In later years, he was an opponent of the proletariat's dictatorship and an oppositionist. Because of his participation in 1956 uprising he was sentenced to eight years in prison, of which he served three and a half (until the 1960 amnesty). After his release he was banned from publication, because of which he concentrated on translating works of Goethe, Heine, Brecht, Shakespeare, Ginsberg, Shelley, Keats, Pushkin, Jandl and Lorca.

In 1983 and 1984 he lived in West Berlin on a DAAD (German for Deutscher Akademischer Austauschdienst) scholarship. After the fall of communism in Hungary in 1989, Eörsi criticized the revival of nationalism. He was a founder member of SZDSZ, but left because of ideological differences.

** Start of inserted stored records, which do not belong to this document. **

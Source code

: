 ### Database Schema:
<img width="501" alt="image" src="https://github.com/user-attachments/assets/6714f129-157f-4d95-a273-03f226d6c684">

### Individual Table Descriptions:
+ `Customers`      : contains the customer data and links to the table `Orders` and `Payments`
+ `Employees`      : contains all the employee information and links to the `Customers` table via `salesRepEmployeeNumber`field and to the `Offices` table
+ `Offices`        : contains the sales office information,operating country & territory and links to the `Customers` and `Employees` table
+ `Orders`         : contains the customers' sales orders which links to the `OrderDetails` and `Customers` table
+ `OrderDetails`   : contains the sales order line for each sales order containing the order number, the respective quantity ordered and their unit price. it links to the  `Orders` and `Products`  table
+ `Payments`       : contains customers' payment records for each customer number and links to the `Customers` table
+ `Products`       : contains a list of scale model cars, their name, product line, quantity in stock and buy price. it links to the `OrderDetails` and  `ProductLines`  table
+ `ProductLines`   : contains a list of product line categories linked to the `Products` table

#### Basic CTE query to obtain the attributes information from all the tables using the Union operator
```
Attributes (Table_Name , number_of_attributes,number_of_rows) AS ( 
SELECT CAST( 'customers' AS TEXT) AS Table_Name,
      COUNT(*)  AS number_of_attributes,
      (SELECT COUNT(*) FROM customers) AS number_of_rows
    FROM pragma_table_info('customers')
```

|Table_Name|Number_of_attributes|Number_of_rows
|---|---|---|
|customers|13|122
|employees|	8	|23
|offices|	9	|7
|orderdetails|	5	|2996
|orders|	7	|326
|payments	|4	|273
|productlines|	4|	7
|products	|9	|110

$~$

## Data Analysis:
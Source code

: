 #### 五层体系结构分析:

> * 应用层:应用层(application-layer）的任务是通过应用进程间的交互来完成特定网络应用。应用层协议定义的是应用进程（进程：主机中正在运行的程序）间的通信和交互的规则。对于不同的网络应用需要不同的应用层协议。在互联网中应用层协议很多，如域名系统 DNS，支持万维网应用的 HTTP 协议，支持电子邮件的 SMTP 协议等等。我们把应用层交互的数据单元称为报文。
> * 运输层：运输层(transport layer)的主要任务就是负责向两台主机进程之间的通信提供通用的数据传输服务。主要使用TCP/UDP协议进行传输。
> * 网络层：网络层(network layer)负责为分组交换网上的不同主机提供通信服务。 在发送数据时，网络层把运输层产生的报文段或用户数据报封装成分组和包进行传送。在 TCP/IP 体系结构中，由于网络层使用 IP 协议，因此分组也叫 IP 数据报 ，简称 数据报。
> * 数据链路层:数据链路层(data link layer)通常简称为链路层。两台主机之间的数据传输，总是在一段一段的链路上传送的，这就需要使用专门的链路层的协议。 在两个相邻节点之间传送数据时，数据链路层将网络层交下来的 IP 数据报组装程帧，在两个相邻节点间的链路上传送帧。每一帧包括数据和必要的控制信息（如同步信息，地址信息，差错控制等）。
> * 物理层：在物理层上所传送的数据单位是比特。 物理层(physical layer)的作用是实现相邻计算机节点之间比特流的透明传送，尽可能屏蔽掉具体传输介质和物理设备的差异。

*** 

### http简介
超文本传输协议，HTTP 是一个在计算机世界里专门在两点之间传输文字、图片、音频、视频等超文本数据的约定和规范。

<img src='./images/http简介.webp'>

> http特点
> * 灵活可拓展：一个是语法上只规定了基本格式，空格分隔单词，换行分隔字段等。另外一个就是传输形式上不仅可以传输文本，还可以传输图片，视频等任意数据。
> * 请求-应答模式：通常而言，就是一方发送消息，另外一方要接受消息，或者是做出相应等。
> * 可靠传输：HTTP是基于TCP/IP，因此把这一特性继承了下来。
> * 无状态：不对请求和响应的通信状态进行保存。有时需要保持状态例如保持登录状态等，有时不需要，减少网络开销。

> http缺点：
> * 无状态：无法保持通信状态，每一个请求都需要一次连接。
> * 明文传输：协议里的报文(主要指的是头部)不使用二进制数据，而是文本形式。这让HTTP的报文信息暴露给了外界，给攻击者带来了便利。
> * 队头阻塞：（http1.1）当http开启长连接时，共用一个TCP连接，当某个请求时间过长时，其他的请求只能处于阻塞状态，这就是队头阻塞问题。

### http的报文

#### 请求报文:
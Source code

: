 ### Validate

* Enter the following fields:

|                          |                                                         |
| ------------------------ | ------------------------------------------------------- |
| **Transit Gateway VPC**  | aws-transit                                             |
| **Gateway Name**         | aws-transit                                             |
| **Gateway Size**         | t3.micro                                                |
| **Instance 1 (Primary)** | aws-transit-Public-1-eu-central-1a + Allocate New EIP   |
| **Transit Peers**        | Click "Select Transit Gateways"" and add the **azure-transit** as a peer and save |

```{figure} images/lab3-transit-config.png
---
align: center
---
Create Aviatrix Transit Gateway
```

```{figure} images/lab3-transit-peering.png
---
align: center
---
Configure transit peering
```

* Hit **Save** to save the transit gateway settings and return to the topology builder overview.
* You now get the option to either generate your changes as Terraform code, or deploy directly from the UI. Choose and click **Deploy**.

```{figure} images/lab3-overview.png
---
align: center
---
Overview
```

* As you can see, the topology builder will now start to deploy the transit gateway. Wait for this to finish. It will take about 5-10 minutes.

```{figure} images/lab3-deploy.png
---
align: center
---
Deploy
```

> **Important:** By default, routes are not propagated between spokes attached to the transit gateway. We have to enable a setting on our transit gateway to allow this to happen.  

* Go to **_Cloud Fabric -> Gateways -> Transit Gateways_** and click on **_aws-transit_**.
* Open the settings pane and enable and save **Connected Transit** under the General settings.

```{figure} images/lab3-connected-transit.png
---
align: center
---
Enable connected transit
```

Eörsi's literary style was marked by his ideological stance, and it often bore his political zeal in the form of sarcasm. His writings tended to be volatile as well as passionate, especially when he wrote on political issues. In later years, Eörsi's writing mellowed somewhat. But his work always bore the mark of two things: First, a revisionist form of Marxism he learned from his teacher, György Lukács; second, his experiences of the 1956 Hungarian revolution, which got him in jail.

==Imprisonment==
Eörsi's commitment to his ideology, and the expression of it in verse, landed him in prison. He was arrested in December 1956 on the charge of incitement. During his trial two anti-Soviet poems, which had appeared in the clandestine journal Elunk (We Are Alive) some weeks earlier, were used as evidence. He was handed an eight-year prison sentence. However, he only spent 42 months in jail, as he received an amnesty and was released in 1960.

==Works==
Eörsi's second poem anthology, entitled To Pummel the Devil!, was published shortly before his arrest. His arrest meant that the book had to be withdrawn from circulation. This withdrawal marked a barren era for Eörsi, whose works had to wait another 12 years to be published again. While the ban on him lasted, Eörsi earned a living working as a freelance journalist. He also made a living working as an assistant to Lukacs, whose books he translated from German into Hungarian. Eörsi's relationship with the old philosopher was more than a professional one. They developed a strong friendship, and the two recorded numerous frank conversations, which were published in 1989 as Taped Biography.

In 2005 he was awarded the Kossuth Prize, regarded as the most prestigious cultural award in Hungary.

The same year he died from leukemia.